Mais les conflits armés ne sont pas la seule source d'inquiétude pour M. Türk. Selon lui, la tendance de certains pays à se retirer unilatéralement des cadres multilatéraux historiques est tout aussi préoccupante. C'est le cas, par exemple, des USA en ce qui concerne l'Accord de Paris et le Conseil des droits de l'homme, des sanctions imposées par la Russie et les USA à l'encontre de magistrats de la Cour pénale internationale et de la décision de l'Estonie, de la Finlande, de la Lettonie, de la Lituanie et de la Pologne de se retirer du Traité d'Ottawa sur les mines terrestres. Il en va de même pour le mépris de plusieurs gouvernements à l'égard de l'Agenda 2030 pour le développement durable, adopté en 2015 par la communauté internationale, une attitude qui affaiblit le réseau de coopération mondiale et régionale soigneusement construit au fil des décennies.

Selon M. Türk, on ne peut sous-estimer l'impact négatif qui résulte de cette attitude, comme le fait que certains États deviennent une extension du pouvoir personnel de leurs dirigeants. Si les « cadres mondiaux et régionaux sont loin d'être parfaits », a-t-il souligné, les États doivent les renforcer et les réformer, et non les démanteler, ajoutant que « nous ne pouvons pas revenir aux modes de pensée et aux approches obsolètes qui ont conduit à deux guerres mondiales et à l'Holocauste ».

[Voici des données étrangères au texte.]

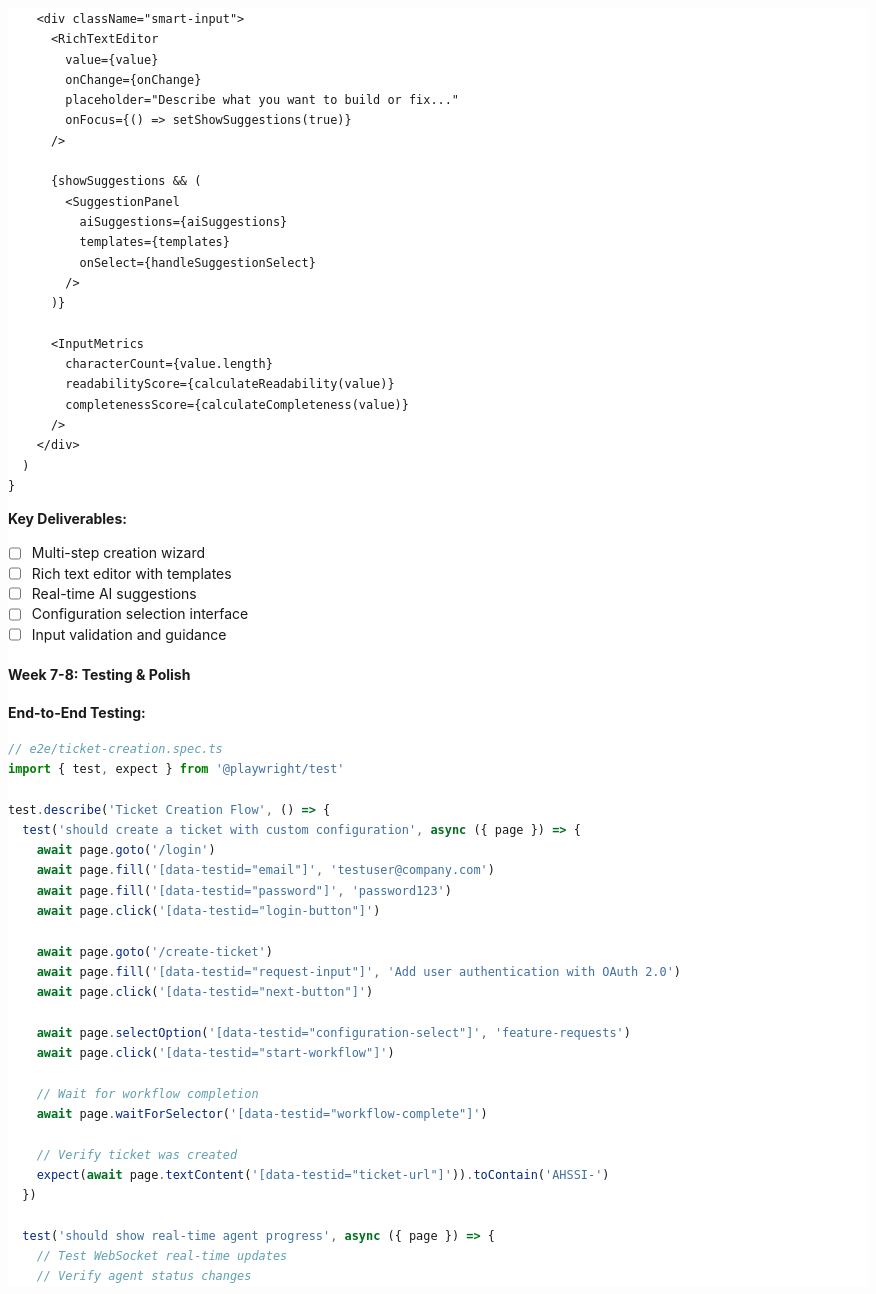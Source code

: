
 ```tsx
    <div className="smart-input">
      <RichTextEditor
        value={value}
        onChange={onChange}
        placeholder="Describe what you want to build or fix..."
        onFocus={() => setShowSuggestions(true)}
      />
      
      {showSuggestions && (
        <SuggestionPanel
          aiSuggestions={aiSuggestions}
          templates={templates}
          onSelect={handleSuggestionSelect}
        />
      )}
      
      <InputMetrics
        characterCount={value.length}
        readabilityScore={calculateReadability(value)}
        completenessScore={calculateCompleteness(value)}
      />
    </div>
  )
}
```

**Key Deliverables:**
- [ ] Multi-step creation wizard
- [ ] Rich text editor with templates
- [ ] Real-time AI suggestions
- [ ] Configuration selection interface
- [ ] Input validation and guidance

#### Week 7-8: Testing & Polish

**End-to-End Testing:**
```typescript
// e2e/ticket-creation.spec.ts
import { test, expect } from '@playwright/test'

test.describe('Ticket Creation Flow', () => {
  test('should create a ticket with custom configuration', async ({ page }) => {
    await page.goto('/login')
    await page.fill('[data-testid="email"]', 'testuser@company.com')
    await page.fill('[data-testid="password"]', 'password123')
    await page.click('[data-testid="login-button"]')
    
    await page.goto('/create-ticket')
    await page.fill('[data-testid="request-input"]', 'Add user authentication with OAuth 2.0')
    await page.click('[data-testid="next-button"]')
    
    await page.selectOption('[data-testid="configuration-select"]', 'feature-requests')
    await page.click('[data-testid="start-workflow"]')
    
    // Wait for workflow completion
    await page.waitForSelector('[data-testid="workflow-complete"]')
    
    // Verify ticket was created
    expect(await page.textContent('[data-testid="ticket-url"]')).toContain('AHSSI-')
  })
  
  test('should show real-time agent progress', async ({ page }) => {
    // Test WebSocket real-time updates
    // Verify agent status changes
```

L'argumentation de M. Türk remet en question ce qu'il considère comme une fausse conception de la souveraineté pour justifier l'affaiblissement du multilatéralisme. « La Charte des Nations unies », a-t-il rappelé, « a donné naissance à une nouvelle ère géopolitique en consacrant l'égalité souveraine des États [car] la souveraineté nationale est le fondement des institutions multilatérales et du droit international ». Et lorsque les États signent des accords internationaux, « ils exercent leur souveraineté nationale, ils ne la limitent pas ». Cette souveraineté, a affirmé le responsable, s'accompagne de la responsabilité de protéger les droits de leurs nations respectives, et non l'inverse, car « la souveraineté ne signifie pas avoir la propriété sur les personnes ».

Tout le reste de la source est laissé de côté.